As it turns out, a better literal translation of his words would have been, "We will be present when you are buried."
This was actually a pretty common saying in Soviet Russia. What Khrushchev really meant was, "We will outlast you."
The Word That Dropped the Atom Bomb
By July 1945, the Allies were ready to put the kibosh on the war in Japan. So they issued the Potsdam Declaration, demanding the unconditional surrender of Japan and threatening "utter destruction." Then the Allies waited like a sixth-grader waiting for his first "Do you like me?" response.
Unsurprisingly, Japanese reporters were pretty eager to find out what the official government response was going to be, and consequently they bugged Japanese Premier Kantaro Suzuki nonstop for a statement. Eventually, Suzuki caved in, called a news conference and said the equivalent of, "No comment. We're still thinking about it." The reporters had to go back unsatisfied, the Japanese government eventually came to a decision and told the U.S., and everything worked out fine.
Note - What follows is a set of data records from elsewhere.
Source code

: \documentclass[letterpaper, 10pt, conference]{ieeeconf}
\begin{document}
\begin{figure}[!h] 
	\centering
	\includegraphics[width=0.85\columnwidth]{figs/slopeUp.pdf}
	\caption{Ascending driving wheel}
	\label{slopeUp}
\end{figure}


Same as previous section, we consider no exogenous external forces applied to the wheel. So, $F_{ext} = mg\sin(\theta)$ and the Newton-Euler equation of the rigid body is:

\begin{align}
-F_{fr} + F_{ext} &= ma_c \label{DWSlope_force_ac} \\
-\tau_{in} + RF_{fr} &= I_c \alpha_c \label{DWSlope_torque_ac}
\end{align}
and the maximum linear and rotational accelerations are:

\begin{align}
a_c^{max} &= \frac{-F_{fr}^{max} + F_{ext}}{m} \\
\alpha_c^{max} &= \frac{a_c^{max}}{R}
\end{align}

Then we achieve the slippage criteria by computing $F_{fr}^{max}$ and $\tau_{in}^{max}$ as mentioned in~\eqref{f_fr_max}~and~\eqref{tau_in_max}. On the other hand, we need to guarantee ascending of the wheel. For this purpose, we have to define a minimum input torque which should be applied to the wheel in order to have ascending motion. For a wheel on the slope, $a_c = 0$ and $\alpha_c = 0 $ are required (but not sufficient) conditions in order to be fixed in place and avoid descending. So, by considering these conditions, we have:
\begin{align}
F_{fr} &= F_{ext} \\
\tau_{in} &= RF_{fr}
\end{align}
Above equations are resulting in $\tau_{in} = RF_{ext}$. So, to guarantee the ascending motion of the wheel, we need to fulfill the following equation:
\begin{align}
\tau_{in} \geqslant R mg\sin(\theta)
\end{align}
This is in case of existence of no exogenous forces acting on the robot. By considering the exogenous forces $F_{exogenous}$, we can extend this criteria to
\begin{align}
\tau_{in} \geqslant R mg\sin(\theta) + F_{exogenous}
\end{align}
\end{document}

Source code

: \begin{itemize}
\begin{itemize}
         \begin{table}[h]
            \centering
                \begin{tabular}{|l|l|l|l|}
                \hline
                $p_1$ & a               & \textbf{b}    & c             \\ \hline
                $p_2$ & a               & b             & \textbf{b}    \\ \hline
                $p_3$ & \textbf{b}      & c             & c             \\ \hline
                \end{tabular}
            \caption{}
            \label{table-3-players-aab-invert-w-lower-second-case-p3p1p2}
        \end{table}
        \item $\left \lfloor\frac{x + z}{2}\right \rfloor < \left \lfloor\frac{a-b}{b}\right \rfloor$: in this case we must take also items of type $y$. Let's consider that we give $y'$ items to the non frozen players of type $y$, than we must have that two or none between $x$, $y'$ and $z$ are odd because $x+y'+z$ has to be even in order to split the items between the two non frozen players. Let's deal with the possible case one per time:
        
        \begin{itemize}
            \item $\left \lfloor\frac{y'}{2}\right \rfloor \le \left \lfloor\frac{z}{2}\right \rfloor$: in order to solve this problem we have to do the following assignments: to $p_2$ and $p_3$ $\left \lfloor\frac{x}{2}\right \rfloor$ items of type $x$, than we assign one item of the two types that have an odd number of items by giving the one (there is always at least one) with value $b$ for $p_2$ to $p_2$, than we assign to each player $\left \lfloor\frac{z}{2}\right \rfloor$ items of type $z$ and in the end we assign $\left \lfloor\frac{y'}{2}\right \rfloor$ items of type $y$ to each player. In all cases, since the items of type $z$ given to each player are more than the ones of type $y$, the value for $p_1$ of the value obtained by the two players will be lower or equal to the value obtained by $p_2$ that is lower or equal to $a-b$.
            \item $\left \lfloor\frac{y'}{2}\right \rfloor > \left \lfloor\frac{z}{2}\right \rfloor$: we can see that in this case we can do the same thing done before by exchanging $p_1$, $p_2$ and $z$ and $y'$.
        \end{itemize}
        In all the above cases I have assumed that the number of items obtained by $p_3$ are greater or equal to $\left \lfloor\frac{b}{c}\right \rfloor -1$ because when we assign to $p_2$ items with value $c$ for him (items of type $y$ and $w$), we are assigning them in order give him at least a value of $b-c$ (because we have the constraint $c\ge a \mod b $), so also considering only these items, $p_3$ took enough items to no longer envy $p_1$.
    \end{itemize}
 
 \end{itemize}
As you may have guessed, that isn't what happened, and it's all because Suzuki used the word "mokusatsu" as his "no comment" response. The problem is, "mokusatsu" can also mean "we're ignoring it in contempt," and that translation was what was relayed back to the American government. After the steam stopped coming out of Harry Truman's ears, the U.S. revealed the real reason it issued the Potsdam Declaration by dropping the atom bomb on Hiroshima 10 days after Suzuki's comment, and then again on Nagasaki three days later.
Killer Medical Mistranslations
As part of our ongoing attempt to make you terrified of the people who want to save your life, we now turn our attention to the wacky world of medicine. The deal here is that in places with high ethnic diversity -- like, say, New York -- oftentimes the doctors don't speak the same language as their patients, and consequently they have to employ translators. Unfortunately, these translators are mostly just translators, not medical professionals, and that becomes a problem when they have to make snap judgments. One particularly dramatic example of the problem occurred when a young Hispanic man collapsed after complaining of feeling nauseated, or "intoxicado." The translator took this to mean "intoxicated" and assumed the guy was shitfaced, and consequently he was treated for an alcohol and drug overdose.
But it turned out that his nausea was actually due to a blood clot in his brain, which resulted in quadriplegia. If the translator had bothered to clarify that one ambiguous word, the doctors would have had more time to save the guy. But hey, how are American hospitals supposed to know what the word for "stomachache" is in an obscure language like Spanish, which is spoken only by 35 million U.S. residents?
Not all medical mistranslation mishaps happen in the emergency room, though -- in fact, the vast majority occur in pharmacies. Back in 2009, a whole bunch of states passed laws requiring pharmacies to provide translations of their prescriptions to people who need them. Since pharmacies, like most other businesses, are apparently run by cheap bastards, a whole lot of them just used computer programs to do the translations -- a study in the Bronx found that only three percent of pharmacies use professional translators.
One doctor studied the transcripts of 13 pediatric visits of Spanish-speaking patients, six of which involved official professional translators and seven of which involved "ad hoc" interpreters such as family members and nurses. Hope you're sitting down for the results:
The official interpreters made 231 errors; 53 percent of them were judged to have the potential to cause clinical problems. The ad hoc interpreters made 165 errors, and 77 percent of them were potentially dangerous.